Semeraro Michele L, Glenn Lindsey M, Morris Margaret A
Department of Internal Medicine, Strelitz Diabetes Center, Eastern Virginia Medical School, Norfolk, VA, United States.
Front Endocrinol (Lausanne). 2017 Sep 25;8:246. doi: 10.3389/fendo.2017.00246. eCollection 2017.

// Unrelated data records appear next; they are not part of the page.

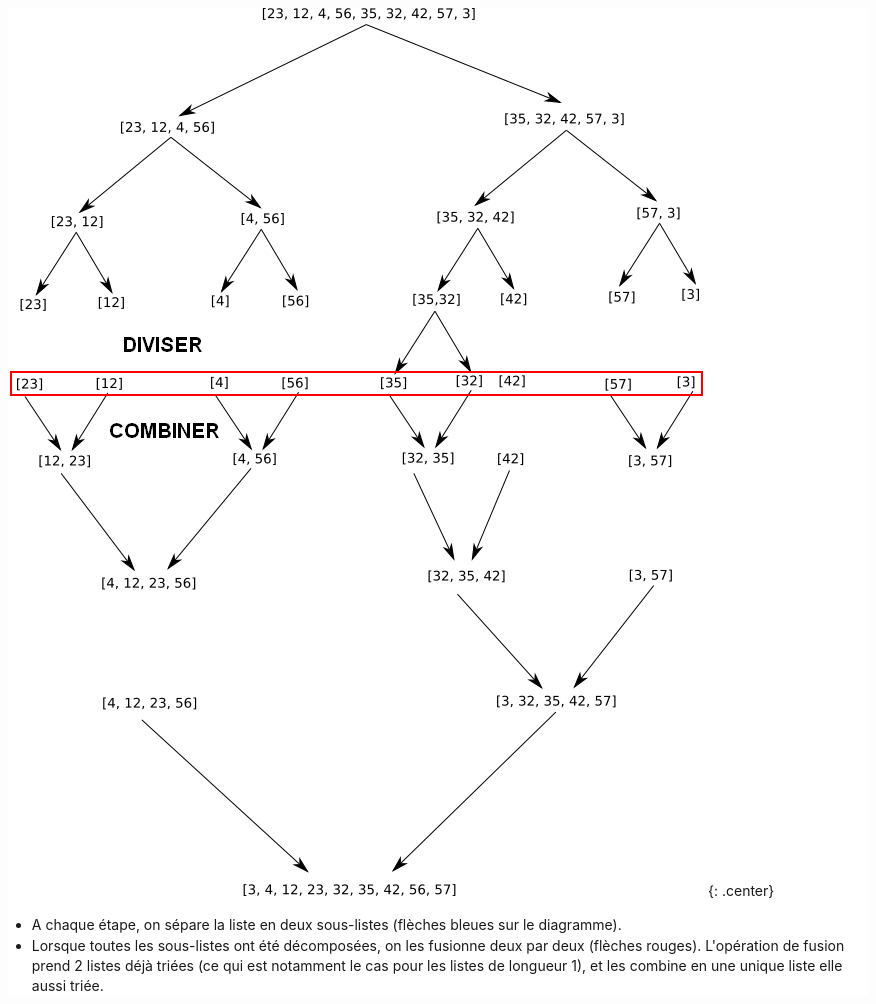 ![](images/fusion.png){: .center}

- A chaque étape, on sépare la liste en deux sous-listes (flèches bleues sur le diagramme).
- Lorsque toutes les sous-listes ont été décomposées, on les fusionne deux par deux (flèches rouges). L'opération de fusion prend 2 listes déjà triées (ce qui est notamment le cas pour les listes de longueur 1), et les combine en une unique liste elle aussi triée.
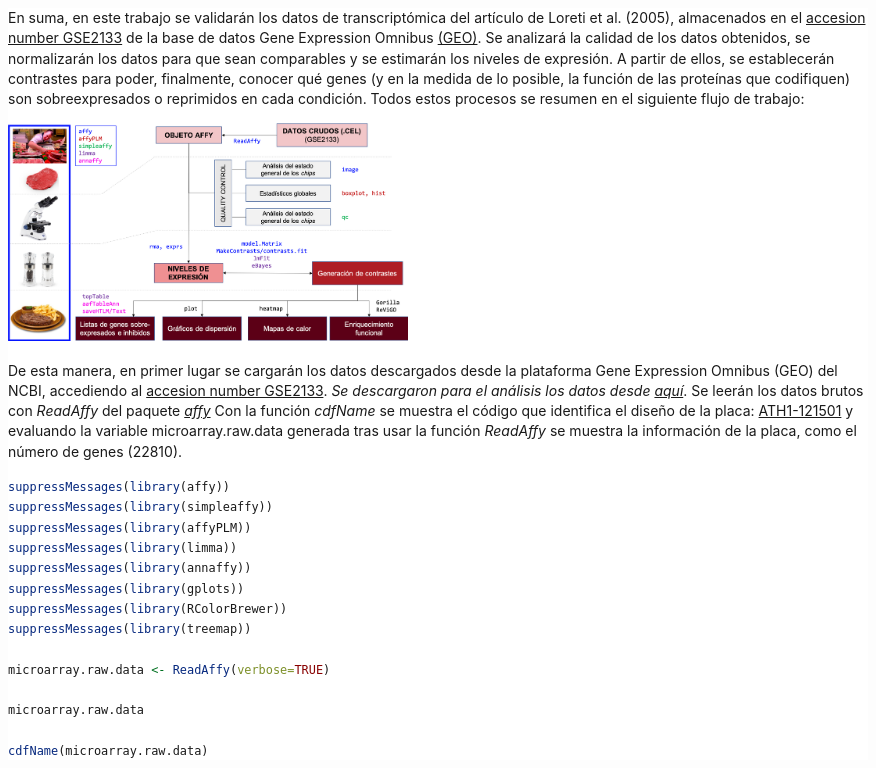 En suma, en este trabajo se validarán los datos de transcriptómica del artículo de Loreti et al. (2005), almacenados en el [accesion number GSE2133](https://www.ncbi.nlm.nih.gov/geo/query/acc.cgi?acc=GSE2133 "GSE2133 Accesion Viewer") de la base de datos Gene Expression Omnibus [(GEO)](https://www.ncbi.nlm.nih.gov/geo/). Se analizará la calidad de los datos obtenidos, se normalizarán los datos para que sean comparables y se estimarán los niveles de expresión. A partir de ellos, se establecerán contrastes para poder, finalmente, conocer qué genes (y en la medida de lo posible, la función de las proteínas que codifiquen) son sobreexpresados o reprimidos en cada condición. Todos estos procesos se resumen en el siguiente flujo de trabajo:

 <img src="/WorkingDirectory/Data/jobflow.png" alt="imagen" width="400"/>

De esta manera, en primer lugar se cargarán los datos descargados desde la plataforma Gene Expression Omnibus (GEO) del NCBI, accediendo al [accesion number GSE2133](https://www.ncbi.nlm.nih.gov/geo/query/acc.cgi?acc=GSE2133 "GSE2133 Accesion Viewer"). *Se descargaron para el análisis los datos desde [aquí](https://www.ncbi.nlm.nih.gov/geo/download/?acc=GSE2133&format=file)*. Se leerán los datos brutos con *ReadAffy* del paquete [*affy*](https://bioconductor.org/packages/release/bioc/html/affy.html) Con la función *cdfName* se muestra el código que identifica el diseño de la placa: [ATH1-121501](http://bioconductor.org/packages/release/data/annotation/html/ath1121501.db.html) y evaluando la variable microarray.raw.data generada tras usar la función *ReadAffy* se muestra la información de la placa, como el número de genes (22810).


```R
suppressMessages(library(affy))
suppressMessages(library(simpleaffy))
suppressMessages(library(affyPLM))
suppressMessages(library(limma))
suppressMessages(library(annaffy))
suppressMessages(library(gplots))
suppressMessages(library(RColorBrewer))
suppressMessages(library(treemap))

microarray.raw.data <- ReadAffy(verbose=TRUE)

microarray.raw.data

cdfName(microarray.raw.data)

```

Natural killer (NK) cells represent an important effector arm against viral infection, and mounting evidence suggests that viral infection plays a role in the development of type 1 diabetes (T1D) in at least a portion of patients. NK cells recognize their target cells through a delicate balance of inhibitory and stimulatory receptors on their surface. If unbalanced, NK cells have great potential to wreak havoc in the pancreas due to the beta cell expression of the as-yet-defined NKp46 ligand through interactions with the activating NKp46 receptor found on the surface of most NK cells. Blocking interactions between NKp46 and its ligand protects mice from STZ-induced diabetes, but differential expression non-diabetic and diabetic donor samples have not been tested. Additional studies have shown that peripheral blood NK cells from human T1D patients have altered phenotypes that reduce the lytic and functional ability of the NK cells. Investigations of humanT1D pancreas tissues have indicated that the presence of NK cells may be beneficial despite their infrequent detection. In non-obese diabetic (NOD) mice, we have noted that NK cells express high levels of the proinflammatory mediator 12/15-lipoxygenase (12/15-LO), and decreased levels of stimulatory receptors. Conversely, NK cells of 12/15-LO deficient NOD mice, which are protected from diabetes development, express significantly higher levels of stimulatory receptors. Furthermore, the human NK92 cell line expresses the ALOX12 protein [human 12-lipoxygenase (12-LO), related to mouse 12/15-LO] Western blotting. Human 12-LO is upregulated in the pancreas of both T1D and T2D human donors with insulin-containing islets, showing a link between 12-LO expression and diabetes progression. Therefore, our hypothesis is that NK cells in those susceptible to developing T1D are unable to function properly during viral infections of pancreatic beta cells due to increased 12-LO expression and activation, which contributes to increased interferon-gamma production and an imbalance in activating and inhibitory NK cell receptors, and may contribute to downstream autoimmune T cell responses. The work presented here outlines evidence from our lab, as well as published literature, supporting our hypothesis, including novel data.
自然杀伤(NK)细胞是对抗病毒感染的重要效应细胞群,越来越多的证据表明,病毒感染在至少一部分1型糖尿病(T1D)患者的发病过程中起作用。NK细胞通过其表面抑制性和刺激性受体之间的微妙平衡来识别靶细胞。如果这种平衡失调,由于大多数NK细胞表面存在的活化NKp46受体与尚未明确的NKp46配体在β细胞上的表达相互作用,NK细胞极有可能在胰腺中造成严重破坏。阻断NKp46与其配体之间的相互作用可保护小鼠免受链脲佐菌素诱导的糖尿病影响,但尚未对非糖尿病和糖尿病供体样本中的差异表达进行检测。其他研究表明,人类T1D患者外周血NK细胞的表型发生了改变,降低了NK细胞的裂解和功能能力。对人类T1D胰腺组织的研究表明,尽管NK细胞很少被检测到,但它们的存在可能是有益的。在非肥胖糖尿病(NOD)小鼠中,我们注意到NK细胞表达高水平的促炎介质12/15-脂氧合酶(12/15-LO),而刺激性受体水平降低。相反,免受糖尿病发展影响的12/15-LO缺陷型NOD小鼠的NK细胞表达的刺激性受体水平显著更高。此外,人类NK92细胞系通过蛋白质印迹法表达ALOX12蛋白[人类12-脂氧合酶(12-LO),与小鼠12/15-LO相关]。在含有胰岛素的胰岛存在的情况下,人类12-LO在T1D和T2D人类供体的胰腺中均上调,表明12-LO表达与糖尿病进展之间存在联系。因此,我们的假设是,由于12-LO表达和活化增加,易患T1D的个体中的NK细胞在胰腺β细胞病毒感染期间无法正常发挥功能,这导致干扰素-γ产生增加以及NK细胞活化和抑制受体失衡,并可能导致下游自身免疫性T细胞反应。本文介绍的工作概述了来自我们实验室以及已发表文献的证据,包括新数据,以支持我们的假设。